Le cul est large, l’avant affuté doté deux deux phares pop-up dont les coques glissent vers l’arrière. Le style est dynamique et agréable. J’aurai pu dire inspiré par la Lotus Elan M100, si ce n’est le roadster anglais montrera le bout de sa calandre que deux ans plus tard… alors j’n’ai rien dit !
D’autant plus qu’avec 1028 kg sur la balance, pour 139 ch, la promesse s’avère séduisante. Et pour revendiquer l’image sportive de sa TR1, Treser vide les comptes et entre avril et mai 1988, il fait assembler 20 voitures, sans toit ni vitres latérales mais toutes équipées d’un arceau et d’un moteur préparé à 170 ch, et trouve des acquéreurs pour les inscrire dans un formule monotype, la Hydro Aluminium Sports Car Cup.
Les trois premières épreuves ont lieu sur les circuits de l’Avus, du Nürb et au Salzburgring, avant que le coup de semonce ne tombe.
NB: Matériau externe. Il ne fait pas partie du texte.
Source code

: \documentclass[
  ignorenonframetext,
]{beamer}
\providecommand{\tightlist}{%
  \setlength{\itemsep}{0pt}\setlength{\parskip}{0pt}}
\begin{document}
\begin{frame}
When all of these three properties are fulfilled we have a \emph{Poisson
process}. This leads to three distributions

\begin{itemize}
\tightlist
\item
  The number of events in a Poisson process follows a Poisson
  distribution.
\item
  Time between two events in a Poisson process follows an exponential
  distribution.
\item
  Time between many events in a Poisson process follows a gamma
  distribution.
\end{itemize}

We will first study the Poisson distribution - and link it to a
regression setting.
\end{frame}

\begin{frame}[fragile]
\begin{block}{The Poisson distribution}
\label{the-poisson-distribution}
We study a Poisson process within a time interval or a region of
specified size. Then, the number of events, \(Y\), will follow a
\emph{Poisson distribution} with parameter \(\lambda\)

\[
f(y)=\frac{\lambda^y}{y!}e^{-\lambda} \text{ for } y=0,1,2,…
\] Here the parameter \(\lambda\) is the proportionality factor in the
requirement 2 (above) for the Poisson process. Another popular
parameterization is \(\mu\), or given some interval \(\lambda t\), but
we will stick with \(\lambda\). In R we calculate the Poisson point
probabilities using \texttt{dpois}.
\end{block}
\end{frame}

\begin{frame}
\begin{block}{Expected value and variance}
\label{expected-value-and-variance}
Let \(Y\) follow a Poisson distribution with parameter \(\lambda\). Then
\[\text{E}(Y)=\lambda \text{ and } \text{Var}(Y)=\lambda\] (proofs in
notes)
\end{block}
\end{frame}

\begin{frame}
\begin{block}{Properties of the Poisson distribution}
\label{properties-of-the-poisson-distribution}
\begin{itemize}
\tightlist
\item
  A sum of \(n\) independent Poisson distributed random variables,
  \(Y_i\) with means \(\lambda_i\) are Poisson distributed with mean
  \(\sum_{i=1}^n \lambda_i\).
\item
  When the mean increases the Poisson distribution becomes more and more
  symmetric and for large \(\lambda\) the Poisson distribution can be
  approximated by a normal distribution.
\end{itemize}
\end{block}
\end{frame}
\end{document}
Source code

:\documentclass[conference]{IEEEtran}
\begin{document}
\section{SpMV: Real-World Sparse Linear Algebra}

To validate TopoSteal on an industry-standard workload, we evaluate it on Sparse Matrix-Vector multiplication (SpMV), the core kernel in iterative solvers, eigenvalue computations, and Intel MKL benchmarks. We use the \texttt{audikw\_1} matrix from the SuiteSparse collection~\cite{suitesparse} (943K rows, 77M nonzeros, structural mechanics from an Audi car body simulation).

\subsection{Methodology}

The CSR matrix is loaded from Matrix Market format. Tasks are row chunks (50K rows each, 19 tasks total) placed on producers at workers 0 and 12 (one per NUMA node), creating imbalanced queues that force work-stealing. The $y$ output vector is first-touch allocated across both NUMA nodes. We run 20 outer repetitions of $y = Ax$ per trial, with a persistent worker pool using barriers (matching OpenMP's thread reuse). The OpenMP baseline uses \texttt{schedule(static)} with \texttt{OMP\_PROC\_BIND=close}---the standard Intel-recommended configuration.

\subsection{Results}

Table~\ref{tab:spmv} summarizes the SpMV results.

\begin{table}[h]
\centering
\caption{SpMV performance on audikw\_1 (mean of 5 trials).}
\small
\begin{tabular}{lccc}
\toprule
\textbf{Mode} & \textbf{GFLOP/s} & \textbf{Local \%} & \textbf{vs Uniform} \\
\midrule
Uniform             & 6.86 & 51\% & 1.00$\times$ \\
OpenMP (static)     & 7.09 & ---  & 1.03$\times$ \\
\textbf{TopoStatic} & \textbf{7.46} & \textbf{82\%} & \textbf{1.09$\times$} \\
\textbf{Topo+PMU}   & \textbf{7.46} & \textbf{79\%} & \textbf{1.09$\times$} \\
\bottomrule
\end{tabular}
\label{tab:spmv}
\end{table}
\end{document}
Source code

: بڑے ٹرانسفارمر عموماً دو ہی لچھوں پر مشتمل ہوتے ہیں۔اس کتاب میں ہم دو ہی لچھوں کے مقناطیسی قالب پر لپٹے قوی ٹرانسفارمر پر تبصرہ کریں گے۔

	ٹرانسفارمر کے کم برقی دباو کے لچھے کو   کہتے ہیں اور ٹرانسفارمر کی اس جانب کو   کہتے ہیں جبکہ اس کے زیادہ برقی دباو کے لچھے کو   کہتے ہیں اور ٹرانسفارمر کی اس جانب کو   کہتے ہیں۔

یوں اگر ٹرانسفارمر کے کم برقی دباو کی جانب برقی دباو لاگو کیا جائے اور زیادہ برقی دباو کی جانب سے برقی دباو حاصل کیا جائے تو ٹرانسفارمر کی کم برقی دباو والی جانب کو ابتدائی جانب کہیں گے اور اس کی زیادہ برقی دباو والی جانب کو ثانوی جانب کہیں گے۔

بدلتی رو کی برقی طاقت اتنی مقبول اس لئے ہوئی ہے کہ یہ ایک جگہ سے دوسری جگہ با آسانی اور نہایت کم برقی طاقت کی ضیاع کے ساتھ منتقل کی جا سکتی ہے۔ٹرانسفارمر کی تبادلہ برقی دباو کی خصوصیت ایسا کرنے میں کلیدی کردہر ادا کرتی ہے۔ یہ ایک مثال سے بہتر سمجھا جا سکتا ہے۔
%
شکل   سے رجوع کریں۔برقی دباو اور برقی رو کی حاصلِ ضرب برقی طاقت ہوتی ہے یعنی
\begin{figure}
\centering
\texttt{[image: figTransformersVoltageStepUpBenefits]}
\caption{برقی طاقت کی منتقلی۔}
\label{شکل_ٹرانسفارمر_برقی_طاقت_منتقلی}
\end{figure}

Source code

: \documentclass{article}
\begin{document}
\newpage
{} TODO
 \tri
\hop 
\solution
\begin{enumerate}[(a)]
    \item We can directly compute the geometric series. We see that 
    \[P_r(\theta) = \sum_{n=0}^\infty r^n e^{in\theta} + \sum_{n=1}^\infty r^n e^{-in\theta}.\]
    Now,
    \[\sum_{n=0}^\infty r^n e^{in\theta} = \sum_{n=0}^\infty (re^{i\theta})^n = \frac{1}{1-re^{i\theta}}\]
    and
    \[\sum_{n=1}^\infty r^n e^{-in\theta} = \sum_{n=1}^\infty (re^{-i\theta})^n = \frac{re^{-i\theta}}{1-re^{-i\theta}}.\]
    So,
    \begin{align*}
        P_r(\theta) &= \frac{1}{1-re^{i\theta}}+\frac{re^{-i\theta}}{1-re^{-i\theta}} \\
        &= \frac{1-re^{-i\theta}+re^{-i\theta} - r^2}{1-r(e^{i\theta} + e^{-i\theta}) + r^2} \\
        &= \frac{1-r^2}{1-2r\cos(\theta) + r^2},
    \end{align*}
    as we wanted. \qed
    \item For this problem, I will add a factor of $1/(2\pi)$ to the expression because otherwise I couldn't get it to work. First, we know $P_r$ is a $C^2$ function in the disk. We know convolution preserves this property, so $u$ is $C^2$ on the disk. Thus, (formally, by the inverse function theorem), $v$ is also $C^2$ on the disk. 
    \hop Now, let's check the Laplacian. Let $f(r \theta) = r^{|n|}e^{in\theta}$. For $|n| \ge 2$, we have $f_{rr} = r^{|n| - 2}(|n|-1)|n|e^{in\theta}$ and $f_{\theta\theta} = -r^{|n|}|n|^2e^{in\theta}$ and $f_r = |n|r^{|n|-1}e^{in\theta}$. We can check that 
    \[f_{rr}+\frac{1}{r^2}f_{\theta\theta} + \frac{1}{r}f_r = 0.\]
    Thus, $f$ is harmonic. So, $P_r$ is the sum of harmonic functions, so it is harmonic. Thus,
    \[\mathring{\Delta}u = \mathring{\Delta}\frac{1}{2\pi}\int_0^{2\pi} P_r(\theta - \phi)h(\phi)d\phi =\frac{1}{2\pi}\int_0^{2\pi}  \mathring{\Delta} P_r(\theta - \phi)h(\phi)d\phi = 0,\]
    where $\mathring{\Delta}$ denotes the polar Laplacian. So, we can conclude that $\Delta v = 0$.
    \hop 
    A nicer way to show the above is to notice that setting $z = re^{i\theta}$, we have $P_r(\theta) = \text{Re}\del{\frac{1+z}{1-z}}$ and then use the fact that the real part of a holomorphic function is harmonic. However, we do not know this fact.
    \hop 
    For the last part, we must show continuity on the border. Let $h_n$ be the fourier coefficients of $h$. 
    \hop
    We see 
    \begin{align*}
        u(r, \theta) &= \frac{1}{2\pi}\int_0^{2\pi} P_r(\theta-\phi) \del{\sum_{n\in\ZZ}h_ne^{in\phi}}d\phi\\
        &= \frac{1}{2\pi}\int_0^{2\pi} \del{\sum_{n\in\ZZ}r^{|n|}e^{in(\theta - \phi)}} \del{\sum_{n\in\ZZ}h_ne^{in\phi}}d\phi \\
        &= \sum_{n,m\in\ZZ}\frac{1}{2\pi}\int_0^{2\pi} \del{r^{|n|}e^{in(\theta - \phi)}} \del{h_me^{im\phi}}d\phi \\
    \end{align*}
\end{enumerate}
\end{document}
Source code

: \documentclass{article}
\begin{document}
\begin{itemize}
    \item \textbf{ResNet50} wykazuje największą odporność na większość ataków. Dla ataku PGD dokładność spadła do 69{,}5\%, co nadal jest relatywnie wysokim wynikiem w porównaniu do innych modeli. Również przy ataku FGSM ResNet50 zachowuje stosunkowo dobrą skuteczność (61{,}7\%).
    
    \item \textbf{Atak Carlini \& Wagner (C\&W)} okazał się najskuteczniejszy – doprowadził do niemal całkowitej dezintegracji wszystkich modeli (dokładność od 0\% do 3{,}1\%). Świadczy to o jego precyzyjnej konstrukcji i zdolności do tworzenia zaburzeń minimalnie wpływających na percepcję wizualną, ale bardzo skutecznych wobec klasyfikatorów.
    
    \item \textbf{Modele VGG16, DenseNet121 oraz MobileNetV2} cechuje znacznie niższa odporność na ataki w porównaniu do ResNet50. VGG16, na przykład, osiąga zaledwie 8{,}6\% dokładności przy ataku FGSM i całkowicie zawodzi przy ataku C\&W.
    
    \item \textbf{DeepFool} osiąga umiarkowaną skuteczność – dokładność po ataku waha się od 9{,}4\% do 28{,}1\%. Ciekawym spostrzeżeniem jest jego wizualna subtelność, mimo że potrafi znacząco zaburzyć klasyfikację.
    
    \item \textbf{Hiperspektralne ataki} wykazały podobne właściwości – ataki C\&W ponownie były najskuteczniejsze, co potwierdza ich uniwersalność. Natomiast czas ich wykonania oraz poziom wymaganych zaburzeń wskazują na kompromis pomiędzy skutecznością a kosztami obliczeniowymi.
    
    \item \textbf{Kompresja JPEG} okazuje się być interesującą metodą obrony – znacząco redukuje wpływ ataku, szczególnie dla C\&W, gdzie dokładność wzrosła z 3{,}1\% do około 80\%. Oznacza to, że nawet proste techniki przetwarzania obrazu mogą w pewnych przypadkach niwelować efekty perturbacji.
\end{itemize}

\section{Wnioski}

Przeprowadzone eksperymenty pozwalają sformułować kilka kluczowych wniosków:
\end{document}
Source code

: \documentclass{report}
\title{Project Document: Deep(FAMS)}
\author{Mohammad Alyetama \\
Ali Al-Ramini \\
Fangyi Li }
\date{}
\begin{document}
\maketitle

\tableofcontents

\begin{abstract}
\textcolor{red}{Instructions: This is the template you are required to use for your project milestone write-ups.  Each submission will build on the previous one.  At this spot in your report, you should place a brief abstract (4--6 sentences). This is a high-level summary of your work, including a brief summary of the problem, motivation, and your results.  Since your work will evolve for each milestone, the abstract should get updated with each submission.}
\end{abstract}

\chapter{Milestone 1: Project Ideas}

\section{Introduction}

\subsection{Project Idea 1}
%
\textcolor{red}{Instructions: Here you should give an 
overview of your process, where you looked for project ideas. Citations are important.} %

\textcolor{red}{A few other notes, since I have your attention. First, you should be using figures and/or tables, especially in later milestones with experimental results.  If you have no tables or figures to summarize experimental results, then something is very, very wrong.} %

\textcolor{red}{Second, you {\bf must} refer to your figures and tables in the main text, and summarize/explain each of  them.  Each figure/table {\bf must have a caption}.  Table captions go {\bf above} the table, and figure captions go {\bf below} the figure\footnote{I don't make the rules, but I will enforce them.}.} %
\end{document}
Walter Treser avait planifié une production de 1500 voitures par an. Il avait levé un groupe d’investisseurs qui allaient permettre d’assurer la sérénité et pérennité… mais voilà, ces investisseurs se désistèrent et les caisses vides, sans avoir le temps de trouver un alternative, Walter n’a d’autre choix que de déposer le bilan en aout 88. L’affaire est malheureusement pliée, et les entreprises Treser tirent le rideau. En guise d’hommage, Hydro Aluminium organise une dernière course en septembre 88 à Lankebanen, en Norvège.
Aujourd’hui, des amoureux de la Treser TR1 se sont regroupés afin de retrouver les différentes voitures assemblées. La production compte le proto, les deux modèles exposés à Francfort, les 20 versions courses, mais aussi deux voitures en cours d’assemblage mais non achevées lorsque l’entreprise a fermé. Quand ils réussissent à mettre la main sur l’une d’elles, elle est remise en état et civilisée avant d’être homologuée.
C’est le cas du modèle noir que je vous ai trouvé, devenu le show car d’Oxigin, une marque de jantes allemande. Quant à Walter Tresen, après sa mésaventure, il est passé par un fabricant de sièges allemands puis s’est retrouvé à la tête du service compétition d’Opel en 91 où il oeuvré à la campagne DTM puis ITC de la Calibra. En 2003, il a pris une retraite bien méritée puis a lancé ce fameux Club Treser en 2005. Il nous a quitté en novembre 2021 à 81 ans.
Jolie histoire méconnue d’un artisan légitime qui gagnerait à être d’avantage « sous les feux de la lampe », comme on dit!!!